Reliability analysis
An overall Cronbach’s alpha coefficient of 0.909 was obtained from the reliability analysis. In the questionnaire, internal consistency was determined for obtaining, understanding, and evaluation and application of dietary nutrition information on the questionnaire with Cronbach’s alpha values of 0.887, 0.899, and 0.837, respectively. These values were all above 0.8, suggesting that the instrument had good reliability at these three levels [34]. The item-total correlations coefficients among the three levels on the questionnaire were all higher than 0.75 (Table 1).
Validity analysis
Construct validity
Exploratory factor analysis showed that the KMO, χ2, and P values were 0.9, 6233.912, and < 0.001, with a cumulative variance contribution rate of 71.878%. The factor loadings of each item were consistent with the theoretical assumptions after the oblique rotation. Factors 1, 2, and 3 correspond to understanding information, obtaining information, and the evaluation and application information. Further, the factor loading of each item ranged from 0.667 to 0.880 (Supplementary file 3). Confirmatory factor analysis revealed that the values of χ2 / df, GFI, NFI, CFI, and RMSEA were 6.16, 0.9, 0.939, 0.948, and 0.082, respectively. All these indicators met the statistical requirements.
Convergent validity
The convergent validity test of the NLAQ among college students showed that the λ values were greater than 0.7 except for Q1_4 (0.694) and the θ values were lower than 0.5 except for Q1_4 (0.518). The AVE and CR of each indicator were greater than 0.6 and lower than 0.8, indicating that the questionnaire had good convergence validity. All potential variables at different levels passed the convergence validity test. The λ, θ, AVE, and CR values are shown in Table 2.
Subjects characteristics
Table 3 presents the different characteristics of the included students. Regarding the personal characteristics, of the 774 participants, 57.5% were male, 89% were of Han nationality, and their mean age was mostly concentrated between 18–23 years old. For their academic characteristics, the participants consisted of 518 college students with online learning time > 3 h, accounting for 66.93% of the sample. Most students were sophomores (51.7%) and science and engineering students (49.6%). In terms of family environment characteristics, students with residences in county-level cities and average annual household income of 50,000–100,000 CNY accounted for 28.04% and 37.08% of participants, respectively. The parents’ education levels and occupational types of the respondents were similar, and most of them were had education of junior high school and below and were engaged in individual businesses or employed as general staff. The detailed data of other features are shown in Table 3.

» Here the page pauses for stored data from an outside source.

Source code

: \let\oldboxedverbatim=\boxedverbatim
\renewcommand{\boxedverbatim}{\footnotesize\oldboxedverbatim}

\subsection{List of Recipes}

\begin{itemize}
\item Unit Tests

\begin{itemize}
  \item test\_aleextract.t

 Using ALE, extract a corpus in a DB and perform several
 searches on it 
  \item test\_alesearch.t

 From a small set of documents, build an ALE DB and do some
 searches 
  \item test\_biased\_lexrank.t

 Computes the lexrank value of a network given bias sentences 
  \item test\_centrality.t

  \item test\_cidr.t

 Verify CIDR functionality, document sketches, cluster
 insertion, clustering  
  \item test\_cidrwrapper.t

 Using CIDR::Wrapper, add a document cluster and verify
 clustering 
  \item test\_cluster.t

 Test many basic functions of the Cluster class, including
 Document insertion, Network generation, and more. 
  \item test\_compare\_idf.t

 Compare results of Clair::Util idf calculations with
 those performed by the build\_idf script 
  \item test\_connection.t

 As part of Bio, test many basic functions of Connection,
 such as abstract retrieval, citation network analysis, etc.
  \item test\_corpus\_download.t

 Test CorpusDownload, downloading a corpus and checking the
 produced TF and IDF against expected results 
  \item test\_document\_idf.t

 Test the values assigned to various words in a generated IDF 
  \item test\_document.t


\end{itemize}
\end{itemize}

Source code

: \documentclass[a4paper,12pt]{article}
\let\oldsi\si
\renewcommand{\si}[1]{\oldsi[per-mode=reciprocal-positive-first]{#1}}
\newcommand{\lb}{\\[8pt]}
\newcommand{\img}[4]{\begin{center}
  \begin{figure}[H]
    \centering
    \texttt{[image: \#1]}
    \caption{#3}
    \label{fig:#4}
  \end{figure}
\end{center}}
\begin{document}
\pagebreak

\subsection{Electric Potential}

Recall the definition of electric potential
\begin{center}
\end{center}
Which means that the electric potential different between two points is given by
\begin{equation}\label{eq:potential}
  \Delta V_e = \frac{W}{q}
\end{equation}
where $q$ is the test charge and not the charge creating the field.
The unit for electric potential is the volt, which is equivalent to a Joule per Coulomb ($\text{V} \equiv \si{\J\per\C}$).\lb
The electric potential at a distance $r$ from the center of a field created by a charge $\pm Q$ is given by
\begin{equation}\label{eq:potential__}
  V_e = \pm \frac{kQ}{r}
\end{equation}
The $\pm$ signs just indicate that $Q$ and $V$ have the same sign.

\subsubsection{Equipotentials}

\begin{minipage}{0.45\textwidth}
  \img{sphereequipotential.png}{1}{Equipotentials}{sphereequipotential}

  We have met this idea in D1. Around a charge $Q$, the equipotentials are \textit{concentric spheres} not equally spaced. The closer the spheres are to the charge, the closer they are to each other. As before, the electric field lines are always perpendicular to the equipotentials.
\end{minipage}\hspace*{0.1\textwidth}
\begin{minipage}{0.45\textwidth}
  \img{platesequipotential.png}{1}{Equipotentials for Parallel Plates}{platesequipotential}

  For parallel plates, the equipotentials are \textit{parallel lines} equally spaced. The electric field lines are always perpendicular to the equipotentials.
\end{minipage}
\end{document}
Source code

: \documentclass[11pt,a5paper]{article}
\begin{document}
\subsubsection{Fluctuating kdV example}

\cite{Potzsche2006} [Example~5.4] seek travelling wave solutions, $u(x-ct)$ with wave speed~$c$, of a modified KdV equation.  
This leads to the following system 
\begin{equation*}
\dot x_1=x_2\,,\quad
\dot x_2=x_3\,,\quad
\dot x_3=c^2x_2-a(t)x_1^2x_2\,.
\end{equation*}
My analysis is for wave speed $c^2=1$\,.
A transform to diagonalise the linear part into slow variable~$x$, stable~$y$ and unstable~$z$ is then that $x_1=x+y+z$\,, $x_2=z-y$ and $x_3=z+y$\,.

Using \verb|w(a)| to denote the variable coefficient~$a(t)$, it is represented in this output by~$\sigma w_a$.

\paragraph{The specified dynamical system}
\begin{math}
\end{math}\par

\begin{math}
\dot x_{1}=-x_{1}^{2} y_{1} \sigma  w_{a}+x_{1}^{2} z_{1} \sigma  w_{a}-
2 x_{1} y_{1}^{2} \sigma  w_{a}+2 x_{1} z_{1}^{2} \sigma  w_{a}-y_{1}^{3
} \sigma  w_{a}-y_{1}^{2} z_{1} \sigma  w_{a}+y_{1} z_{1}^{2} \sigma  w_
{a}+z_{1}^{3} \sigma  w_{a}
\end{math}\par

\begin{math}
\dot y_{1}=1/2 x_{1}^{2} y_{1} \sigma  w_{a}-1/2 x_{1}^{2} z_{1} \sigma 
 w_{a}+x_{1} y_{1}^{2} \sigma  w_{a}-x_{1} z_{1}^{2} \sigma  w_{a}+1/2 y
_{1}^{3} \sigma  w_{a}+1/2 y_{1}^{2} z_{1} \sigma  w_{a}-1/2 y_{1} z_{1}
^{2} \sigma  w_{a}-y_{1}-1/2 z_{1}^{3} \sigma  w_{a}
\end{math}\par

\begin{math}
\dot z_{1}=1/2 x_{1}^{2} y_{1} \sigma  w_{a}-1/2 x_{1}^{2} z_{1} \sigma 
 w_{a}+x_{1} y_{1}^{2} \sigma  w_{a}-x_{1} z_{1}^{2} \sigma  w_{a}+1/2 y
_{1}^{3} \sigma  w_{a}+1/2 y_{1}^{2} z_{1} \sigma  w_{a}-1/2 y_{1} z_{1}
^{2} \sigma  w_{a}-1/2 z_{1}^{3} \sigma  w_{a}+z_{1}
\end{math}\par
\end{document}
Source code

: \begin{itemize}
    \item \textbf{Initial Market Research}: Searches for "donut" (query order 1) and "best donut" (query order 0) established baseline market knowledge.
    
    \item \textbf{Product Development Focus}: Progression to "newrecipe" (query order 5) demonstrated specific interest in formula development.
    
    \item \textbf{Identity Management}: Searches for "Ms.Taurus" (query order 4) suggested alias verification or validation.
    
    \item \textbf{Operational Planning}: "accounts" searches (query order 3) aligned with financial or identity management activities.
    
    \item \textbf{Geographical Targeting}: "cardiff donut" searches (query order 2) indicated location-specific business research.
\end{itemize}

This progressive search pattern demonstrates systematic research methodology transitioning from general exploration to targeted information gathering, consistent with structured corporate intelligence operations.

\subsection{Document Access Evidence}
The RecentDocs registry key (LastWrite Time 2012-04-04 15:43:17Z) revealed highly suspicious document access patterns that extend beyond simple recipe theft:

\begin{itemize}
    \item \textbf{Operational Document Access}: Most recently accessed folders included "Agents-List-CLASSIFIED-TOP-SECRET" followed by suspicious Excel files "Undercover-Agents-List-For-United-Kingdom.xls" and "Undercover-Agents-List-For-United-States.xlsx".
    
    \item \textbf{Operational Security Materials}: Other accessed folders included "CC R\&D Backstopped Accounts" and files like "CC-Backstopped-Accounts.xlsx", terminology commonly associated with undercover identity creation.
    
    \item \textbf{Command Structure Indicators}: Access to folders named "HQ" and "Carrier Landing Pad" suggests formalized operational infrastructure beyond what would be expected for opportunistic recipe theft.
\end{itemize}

Nutrition literacy level and classification
Table 2 indicates that the scores of the total dimension and the sub-dimension did not exceed 3.5 points. This study used LPA to optimally classify the level of nutrition literacy. The LPA results showed that the models converged in up to five profiles. The fit indices for the one- to five-profile solutions (Table 4) were subsequently compared. First, we observed that the value of entropy in each model was above 0.90, except for the four-profile solution (0.881); thus, all models could provide high classification accuracy. Second, the BLRT and LMRT results were significant for every model comparison, and these two indicators were non-informative for the current model selection. Third, as the number of profiles increased, the AIC, BIC and ABIC values continued to decrease across the five profiles. Fourth, the proportion of Model 5 after classification was 4%, which failed to meet the minimum requirement of 5%. Fifth, we found an “elbow” point at the two-profile solution from the scree plot, which indicated a considerably improved fit when the number of latent profiles increased from 1 to 2 (Fig. 2). The proportions of students in Model 2 were 35.8% and 64.2%. Moreover, the scores of each item in Group 1 were lower than those in Group 2, with statistically significant differences (Fig. 3). Therefore, Group 1 was regarded as the “weak nutrition literacy” group and Group 2 as the “strong nutrition literacy” counterpart.
Analysis of differences in variables according to different characteristics
Univariate analysis revealed that general personal characteristics (specifically, gender, nationality, and age) had no effect on the dietary health literacy of college students, but academic characteristics (specifically, discipline) and family characteristics such as family address, family income, parents’ education level and occupation type had different nutrition literacy levels (Table 3).
All the significant predictors of nutrition literacy in the univariate analysis were incorporated into the binary logistic regression model, and the results are presented in Table 5. Multivariate analysis revealed that disciplines, mothers’ education level, and fathers’ occupation type showed significant results in the final model. Medical students (vs humanities and social science students, OR [95%CI] = 1.475[0.946–2.301]), mothers with higher education level, and the father’s occupation type for workers or business service personnel (vs unemployed, semi-unemployed or agricultural workers, OR [95%CI] = 1.714[1.072–2.740]) were more likely to belong to the strong nutrition literacy group.